◆ Brief
Show, in full, each line of the data that contains "cloudmario".
*** Available data
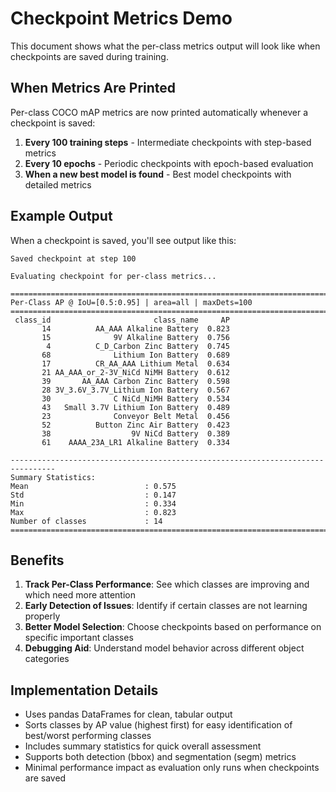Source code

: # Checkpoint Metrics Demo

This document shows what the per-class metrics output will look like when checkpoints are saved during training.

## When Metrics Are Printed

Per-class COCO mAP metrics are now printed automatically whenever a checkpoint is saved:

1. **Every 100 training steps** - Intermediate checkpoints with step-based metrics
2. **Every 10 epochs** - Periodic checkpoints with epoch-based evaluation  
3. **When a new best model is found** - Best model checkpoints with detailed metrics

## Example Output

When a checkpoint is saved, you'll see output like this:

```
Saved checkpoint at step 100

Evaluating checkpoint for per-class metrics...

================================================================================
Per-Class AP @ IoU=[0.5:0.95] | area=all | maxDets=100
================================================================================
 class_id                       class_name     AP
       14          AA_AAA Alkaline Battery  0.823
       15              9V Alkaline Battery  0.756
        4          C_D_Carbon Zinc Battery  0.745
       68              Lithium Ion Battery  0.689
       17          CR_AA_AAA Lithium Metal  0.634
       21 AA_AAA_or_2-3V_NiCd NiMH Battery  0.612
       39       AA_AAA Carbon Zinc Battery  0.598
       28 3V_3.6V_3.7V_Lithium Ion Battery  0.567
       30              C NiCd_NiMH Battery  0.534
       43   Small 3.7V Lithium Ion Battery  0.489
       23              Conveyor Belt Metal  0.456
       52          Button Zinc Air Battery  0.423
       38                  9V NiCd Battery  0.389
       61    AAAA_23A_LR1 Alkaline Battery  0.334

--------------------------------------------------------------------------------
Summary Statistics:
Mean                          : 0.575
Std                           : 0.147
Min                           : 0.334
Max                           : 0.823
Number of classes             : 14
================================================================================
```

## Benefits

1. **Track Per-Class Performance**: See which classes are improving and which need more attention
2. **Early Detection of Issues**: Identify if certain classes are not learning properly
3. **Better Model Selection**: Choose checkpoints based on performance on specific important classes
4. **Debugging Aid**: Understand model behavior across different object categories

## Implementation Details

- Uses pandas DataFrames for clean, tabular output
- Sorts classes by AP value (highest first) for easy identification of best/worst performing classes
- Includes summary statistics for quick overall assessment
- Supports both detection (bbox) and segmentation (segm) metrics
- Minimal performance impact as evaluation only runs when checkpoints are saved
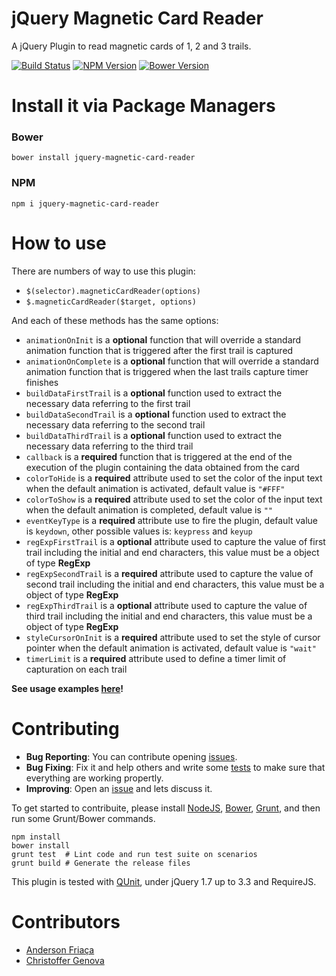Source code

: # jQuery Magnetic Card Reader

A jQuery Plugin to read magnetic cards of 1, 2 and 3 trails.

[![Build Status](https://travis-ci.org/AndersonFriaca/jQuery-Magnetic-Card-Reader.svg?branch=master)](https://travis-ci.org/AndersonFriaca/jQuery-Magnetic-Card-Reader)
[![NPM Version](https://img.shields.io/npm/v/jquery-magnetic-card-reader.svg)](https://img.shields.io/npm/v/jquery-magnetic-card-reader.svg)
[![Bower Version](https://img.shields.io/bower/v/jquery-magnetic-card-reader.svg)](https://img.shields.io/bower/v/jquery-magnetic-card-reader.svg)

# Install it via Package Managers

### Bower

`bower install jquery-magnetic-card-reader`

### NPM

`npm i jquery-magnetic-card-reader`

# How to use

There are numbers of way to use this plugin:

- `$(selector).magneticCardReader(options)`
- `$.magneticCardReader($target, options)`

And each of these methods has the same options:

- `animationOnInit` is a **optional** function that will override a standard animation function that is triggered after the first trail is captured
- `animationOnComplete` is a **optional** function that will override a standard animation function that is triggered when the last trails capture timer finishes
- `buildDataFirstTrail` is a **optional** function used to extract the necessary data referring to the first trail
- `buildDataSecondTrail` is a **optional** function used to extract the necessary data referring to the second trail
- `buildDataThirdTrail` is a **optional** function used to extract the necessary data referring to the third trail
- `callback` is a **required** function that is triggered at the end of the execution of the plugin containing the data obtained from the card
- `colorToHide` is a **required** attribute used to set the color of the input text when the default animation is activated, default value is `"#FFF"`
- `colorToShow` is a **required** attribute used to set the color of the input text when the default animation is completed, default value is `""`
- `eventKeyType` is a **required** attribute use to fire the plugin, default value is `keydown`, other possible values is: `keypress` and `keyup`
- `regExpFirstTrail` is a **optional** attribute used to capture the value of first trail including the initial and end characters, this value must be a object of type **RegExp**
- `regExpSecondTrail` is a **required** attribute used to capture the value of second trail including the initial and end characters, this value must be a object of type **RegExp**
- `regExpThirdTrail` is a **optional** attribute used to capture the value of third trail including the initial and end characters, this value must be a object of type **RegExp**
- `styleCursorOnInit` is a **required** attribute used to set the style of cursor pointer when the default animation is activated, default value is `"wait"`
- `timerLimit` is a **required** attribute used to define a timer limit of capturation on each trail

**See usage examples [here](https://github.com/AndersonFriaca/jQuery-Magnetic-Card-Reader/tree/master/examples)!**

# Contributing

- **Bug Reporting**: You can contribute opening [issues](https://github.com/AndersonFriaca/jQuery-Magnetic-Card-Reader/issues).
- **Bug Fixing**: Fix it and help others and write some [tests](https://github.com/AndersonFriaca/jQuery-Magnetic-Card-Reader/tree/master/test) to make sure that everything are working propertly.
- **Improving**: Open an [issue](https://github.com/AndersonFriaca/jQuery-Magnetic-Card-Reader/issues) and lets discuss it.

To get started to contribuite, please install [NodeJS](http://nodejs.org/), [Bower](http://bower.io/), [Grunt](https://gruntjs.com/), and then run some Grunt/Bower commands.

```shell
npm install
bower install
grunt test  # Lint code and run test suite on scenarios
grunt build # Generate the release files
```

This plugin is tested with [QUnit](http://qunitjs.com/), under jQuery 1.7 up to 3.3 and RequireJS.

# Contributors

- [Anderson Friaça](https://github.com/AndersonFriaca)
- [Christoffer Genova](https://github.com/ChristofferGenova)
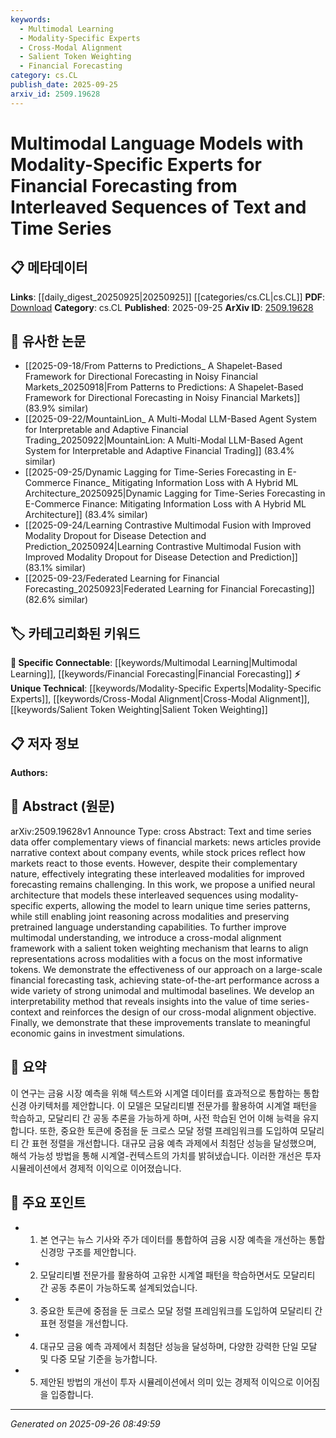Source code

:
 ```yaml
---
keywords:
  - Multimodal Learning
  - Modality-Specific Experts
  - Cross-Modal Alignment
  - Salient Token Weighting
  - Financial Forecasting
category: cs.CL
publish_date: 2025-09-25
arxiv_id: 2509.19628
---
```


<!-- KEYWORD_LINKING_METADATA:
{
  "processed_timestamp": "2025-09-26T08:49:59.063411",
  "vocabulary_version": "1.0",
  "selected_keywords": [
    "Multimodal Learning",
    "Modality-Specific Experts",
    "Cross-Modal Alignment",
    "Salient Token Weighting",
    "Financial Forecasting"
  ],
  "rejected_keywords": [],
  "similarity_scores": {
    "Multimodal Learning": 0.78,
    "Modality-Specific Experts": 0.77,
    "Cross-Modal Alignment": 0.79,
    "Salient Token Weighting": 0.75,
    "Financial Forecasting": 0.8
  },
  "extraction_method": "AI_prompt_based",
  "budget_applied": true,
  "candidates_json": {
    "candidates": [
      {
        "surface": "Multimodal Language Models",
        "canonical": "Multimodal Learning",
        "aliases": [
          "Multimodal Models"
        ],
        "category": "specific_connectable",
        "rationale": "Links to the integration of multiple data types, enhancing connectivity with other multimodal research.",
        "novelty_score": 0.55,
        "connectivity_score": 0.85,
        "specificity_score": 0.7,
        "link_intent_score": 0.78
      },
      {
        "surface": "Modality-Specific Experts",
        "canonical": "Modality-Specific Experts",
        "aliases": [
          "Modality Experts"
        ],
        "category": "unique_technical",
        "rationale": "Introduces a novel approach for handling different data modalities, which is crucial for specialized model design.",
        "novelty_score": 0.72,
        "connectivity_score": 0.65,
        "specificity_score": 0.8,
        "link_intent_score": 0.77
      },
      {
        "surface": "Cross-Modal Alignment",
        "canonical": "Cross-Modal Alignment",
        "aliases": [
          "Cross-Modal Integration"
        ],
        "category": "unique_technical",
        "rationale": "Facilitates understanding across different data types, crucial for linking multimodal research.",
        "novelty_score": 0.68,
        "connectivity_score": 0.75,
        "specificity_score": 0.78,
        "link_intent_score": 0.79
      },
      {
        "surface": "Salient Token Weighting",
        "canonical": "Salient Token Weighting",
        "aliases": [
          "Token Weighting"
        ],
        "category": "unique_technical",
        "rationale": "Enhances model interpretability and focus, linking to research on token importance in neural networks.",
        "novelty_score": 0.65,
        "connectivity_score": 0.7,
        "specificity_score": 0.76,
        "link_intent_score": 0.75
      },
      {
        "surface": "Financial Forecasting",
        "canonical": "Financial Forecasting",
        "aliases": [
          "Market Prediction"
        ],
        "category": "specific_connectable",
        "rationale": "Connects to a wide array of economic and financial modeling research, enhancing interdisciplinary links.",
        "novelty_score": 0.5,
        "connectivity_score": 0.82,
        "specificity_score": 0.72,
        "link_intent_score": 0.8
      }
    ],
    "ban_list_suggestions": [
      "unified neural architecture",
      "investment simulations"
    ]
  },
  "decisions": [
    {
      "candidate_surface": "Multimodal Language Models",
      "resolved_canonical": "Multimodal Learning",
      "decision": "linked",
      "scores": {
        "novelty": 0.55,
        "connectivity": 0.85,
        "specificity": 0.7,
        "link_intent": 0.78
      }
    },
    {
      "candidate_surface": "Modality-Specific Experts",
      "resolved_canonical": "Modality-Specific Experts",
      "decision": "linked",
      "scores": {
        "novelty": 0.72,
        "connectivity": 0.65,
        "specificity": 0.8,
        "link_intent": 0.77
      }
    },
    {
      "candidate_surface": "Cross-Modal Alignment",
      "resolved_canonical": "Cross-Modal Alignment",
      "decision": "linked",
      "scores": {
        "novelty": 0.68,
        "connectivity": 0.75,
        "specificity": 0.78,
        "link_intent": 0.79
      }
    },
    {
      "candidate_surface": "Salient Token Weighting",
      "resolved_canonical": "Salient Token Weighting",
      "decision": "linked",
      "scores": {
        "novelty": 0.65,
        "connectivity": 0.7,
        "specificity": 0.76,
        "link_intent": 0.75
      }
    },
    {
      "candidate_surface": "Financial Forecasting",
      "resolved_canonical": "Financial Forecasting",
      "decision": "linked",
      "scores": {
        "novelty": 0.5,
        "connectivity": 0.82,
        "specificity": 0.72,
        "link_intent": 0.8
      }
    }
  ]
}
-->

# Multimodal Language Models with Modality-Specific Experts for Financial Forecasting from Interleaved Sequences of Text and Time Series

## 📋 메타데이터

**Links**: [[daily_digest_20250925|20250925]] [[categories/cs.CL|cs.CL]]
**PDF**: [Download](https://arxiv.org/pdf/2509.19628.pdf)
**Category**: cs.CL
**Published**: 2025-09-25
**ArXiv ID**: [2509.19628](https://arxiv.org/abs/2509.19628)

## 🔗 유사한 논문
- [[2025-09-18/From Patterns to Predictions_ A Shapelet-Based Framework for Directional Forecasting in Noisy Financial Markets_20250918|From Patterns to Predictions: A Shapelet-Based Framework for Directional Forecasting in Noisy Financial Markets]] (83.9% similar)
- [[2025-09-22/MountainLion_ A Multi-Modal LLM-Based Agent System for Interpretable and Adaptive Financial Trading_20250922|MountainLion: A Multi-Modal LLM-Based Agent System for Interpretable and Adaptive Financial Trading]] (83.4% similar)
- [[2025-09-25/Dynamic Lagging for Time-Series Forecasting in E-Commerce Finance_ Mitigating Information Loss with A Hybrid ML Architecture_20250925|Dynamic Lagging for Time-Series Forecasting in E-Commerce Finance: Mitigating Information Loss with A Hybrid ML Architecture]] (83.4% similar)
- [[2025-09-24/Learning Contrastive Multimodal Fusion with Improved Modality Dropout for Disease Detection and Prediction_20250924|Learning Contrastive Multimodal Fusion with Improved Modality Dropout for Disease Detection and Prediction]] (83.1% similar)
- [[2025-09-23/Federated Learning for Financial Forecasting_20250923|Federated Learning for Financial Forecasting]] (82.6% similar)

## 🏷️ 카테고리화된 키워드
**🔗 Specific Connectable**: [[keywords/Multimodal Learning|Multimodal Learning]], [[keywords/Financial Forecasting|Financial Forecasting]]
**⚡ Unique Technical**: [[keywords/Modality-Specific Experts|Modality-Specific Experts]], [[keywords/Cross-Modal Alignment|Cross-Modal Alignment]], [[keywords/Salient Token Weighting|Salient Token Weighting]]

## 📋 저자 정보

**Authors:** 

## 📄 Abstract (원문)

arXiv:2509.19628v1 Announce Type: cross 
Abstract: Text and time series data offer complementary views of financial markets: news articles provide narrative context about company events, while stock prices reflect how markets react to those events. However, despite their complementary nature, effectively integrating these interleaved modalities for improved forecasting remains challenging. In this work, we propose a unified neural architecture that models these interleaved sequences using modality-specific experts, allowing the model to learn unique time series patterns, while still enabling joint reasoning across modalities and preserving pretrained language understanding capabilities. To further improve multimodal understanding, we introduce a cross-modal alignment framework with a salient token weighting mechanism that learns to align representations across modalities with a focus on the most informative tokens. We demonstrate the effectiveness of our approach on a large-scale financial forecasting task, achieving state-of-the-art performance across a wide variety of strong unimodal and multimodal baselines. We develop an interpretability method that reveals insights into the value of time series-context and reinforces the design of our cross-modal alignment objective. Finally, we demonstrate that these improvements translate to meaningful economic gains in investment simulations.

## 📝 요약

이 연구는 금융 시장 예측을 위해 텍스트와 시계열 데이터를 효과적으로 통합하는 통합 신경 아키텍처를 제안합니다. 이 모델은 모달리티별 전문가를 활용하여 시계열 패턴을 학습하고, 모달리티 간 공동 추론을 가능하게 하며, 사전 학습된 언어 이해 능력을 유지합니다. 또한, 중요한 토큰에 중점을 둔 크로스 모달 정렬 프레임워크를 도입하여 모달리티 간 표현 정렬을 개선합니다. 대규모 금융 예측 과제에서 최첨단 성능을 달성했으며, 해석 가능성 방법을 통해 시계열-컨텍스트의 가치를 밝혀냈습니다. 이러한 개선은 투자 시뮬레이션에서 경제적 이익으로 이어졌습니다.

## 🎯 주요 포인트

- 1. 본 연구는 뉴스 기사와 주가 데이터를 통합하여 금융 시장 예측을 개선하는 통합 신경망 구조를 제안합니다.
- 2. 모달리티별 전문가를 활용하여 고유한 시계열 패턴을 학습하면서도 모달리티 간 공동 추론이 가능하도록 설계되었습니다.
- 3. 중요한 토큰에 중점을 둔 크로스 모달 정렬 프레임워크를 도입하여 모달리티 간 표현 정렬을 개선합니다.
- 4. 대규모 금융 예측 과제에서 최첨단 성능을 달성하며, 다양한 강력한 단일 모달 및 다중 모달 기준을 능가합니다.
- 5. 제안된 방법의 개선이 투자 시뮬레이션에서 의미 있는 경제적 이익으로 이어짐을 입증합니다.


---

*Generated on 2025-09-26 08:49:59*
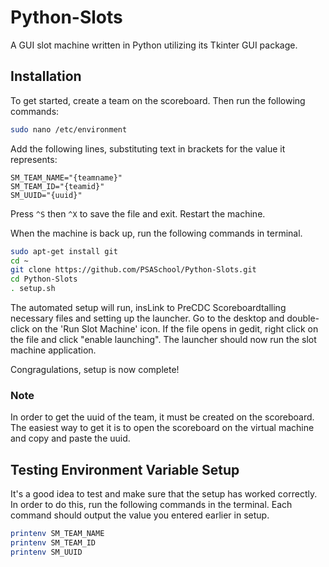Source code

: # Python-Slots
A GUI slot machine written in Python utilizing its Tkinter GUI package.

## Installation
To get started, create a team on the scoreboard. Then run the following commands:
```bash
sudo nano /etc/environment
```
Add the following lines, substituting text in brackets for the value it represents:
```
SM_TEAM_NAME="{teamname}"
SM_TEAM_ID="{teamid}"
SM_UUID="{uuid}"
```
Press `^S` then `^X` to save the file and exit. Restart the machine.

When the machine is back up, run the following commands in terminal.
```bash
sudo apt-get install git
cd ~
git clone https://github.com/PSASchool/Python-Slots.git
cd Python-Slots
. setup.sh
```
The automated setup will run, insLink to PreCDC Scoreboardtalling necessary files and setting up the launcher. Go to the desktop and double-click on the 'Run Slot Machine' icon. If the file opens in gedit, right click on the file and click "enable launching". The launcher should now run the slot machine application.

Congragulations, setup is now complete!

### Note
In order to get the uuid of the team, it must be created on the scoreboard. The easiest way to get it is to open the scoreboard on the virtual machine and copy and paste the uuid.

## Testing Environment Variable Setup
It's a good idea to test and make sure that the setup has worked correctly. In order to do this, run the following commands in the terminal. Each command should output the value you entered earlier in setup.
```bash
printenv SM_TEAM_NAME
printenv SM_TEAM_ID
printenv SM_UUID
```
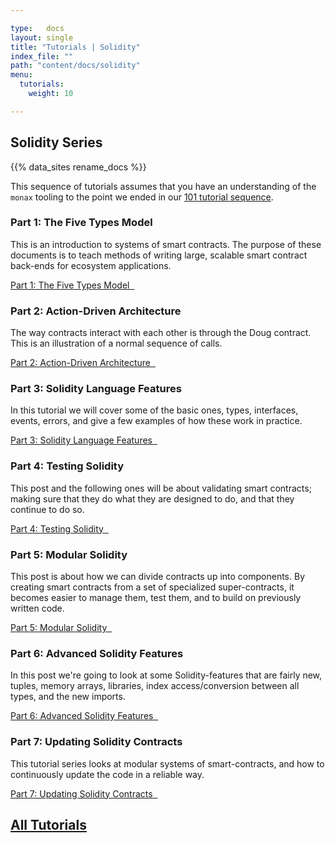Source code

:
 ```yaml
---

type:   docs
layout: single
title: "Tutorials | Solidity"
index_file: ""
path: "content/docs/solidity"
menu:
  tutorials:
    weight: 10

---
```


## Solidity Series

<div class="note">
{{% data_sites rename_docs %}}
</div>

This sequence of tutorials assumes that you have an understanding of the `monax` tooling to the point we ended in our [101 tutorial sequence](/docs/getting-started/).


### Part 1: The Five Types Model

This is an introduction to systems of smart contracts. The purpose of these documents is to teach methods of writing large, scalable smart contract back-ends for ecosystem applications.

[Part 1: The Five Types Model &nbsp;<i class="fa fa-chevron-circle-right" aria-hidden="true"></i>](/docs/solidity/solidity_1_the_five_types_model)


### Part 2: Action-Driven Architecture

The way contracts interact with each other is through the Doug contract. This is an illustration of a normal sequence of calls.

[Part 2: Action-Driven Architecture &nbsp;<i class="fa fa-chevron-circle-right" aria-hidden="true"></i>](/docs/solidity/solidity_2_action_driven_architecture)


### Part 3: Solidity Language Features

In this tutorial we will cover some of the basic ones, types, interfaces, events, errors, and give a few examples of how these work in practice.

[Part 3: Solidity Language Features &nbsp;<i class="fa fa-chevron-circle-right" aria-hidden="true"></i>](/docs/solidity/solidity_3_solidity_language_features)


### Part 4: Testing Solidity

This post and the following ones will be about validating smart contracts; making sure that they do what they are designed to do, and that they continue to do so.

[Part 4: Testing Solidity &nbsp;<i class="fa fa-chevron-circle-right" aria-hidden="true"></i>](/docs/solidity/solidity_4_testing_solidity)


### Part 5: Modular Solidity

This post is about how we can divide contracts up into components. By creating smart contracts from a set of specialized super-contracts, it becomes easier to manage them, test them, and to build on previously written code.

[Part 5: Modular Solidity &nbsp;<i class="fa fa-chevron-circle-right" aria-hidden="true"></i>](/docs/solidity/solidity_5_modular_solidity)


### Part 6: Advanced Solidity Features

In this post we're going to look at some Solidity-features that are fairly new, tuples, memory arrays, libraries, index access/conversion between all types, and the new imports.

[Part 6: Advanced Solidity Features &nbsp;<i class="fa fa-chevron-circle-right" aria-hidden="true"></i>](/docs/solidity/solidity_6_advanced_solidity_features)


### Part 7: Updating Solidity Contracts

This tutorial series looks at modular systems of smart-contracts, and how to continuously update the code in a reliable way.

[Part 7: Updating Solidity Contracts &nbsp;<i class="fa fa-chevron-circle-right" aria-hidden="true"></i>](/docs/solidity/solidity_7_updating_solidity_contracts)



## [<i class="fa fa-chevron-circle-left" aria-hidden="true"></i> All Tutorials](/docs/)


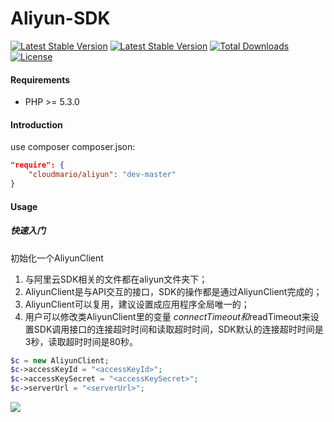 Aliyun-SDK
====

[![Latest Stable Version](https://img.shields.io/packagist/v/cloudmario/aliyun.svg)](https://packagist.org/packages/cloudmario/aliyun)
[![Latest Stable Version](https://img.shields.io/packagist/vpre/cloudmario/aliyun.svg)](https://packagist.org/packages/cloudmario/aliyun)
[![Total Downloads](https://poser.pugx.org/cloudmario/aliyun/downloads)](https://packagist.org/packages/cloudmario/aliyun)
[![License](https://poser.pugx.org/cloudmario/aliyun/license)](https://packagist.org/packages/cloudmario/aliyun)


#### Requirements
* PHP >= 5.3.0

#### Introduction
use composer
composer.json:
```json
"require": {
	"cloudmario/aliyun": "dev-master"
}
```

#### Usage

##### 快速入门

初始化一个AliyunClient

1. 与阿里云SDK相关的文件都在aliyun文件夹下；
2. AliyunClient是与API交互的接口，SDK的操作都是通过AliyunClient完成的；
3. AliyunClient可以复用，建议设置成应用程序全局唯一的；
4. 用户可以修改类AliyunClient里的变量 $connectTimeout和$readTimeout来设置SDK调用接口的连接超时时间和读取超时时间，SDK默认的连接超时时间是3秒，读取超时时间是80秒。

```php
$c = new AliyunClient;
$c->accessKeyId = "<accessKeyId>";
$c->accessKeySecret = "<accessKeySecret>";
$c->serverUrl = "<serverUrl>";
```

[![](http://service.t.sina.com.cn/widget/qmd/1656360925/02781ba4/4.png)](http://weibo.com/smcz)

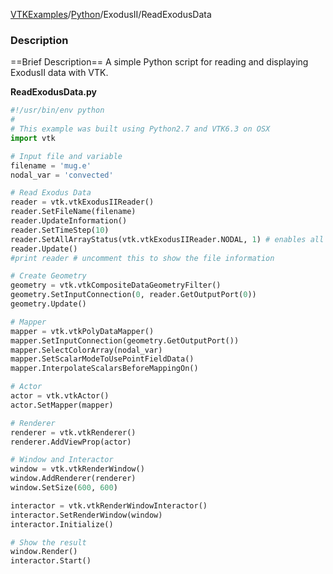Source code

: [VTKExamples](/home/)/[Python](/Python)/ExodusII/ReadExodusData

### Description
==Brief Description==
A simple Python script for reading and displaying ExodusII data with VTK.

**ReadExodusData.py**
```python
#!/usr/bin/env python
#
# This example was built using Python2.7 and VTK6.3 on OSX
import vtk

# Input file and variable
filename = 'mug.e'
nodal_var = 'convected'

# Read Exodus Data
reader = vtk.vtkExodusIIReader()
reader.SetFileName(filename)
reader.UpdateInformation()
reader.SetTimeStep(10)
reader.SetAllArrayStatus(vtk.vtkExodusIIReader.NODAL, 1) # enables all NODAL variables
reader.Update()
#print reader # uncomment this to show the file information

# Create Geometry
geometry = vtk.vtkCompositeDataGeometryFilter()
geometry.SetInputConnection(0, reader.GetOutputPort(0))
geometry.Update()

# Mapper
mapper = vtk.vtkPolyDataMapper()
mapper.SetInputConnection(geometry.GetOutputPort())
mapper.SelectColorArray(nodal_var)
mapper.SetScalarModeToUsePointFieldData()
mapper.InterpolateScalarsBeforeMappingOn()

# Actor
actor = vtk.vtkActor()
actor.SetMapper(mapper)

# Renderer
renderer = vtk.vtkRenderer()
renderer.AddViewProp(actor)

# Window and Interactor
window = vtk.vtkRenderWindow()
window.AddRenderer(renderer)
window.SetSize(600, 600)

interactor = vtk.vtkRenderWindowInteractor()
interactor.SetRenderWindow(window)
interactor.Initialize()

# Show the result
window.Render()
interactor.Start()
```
******
◆ Reply to the exercise
[![Latest Stable Version](https://img.shields.io/packagist/v/cloudmario/aliyun.svg)](https://packagist.org/packages/cloudmario/aliyun)
[![Latest Stable Version](https://img.shields.io/packagist/vpre/cloudmario/aliyun.svg)](https://packagist.org/packages/cloudmario/aliyun)
[![Total Downloads](https://poser.pugx.org/cloudmario/aliyun/downloads)](https://packagist.org/packages/cloudmario/aliyun)
[![License](https://poser.pugx.org/cloudmario/aliyun/license)](https://packagist.org/packages/cloudmario/aliyun)
	"cloudmario/aliyun": "dev-master"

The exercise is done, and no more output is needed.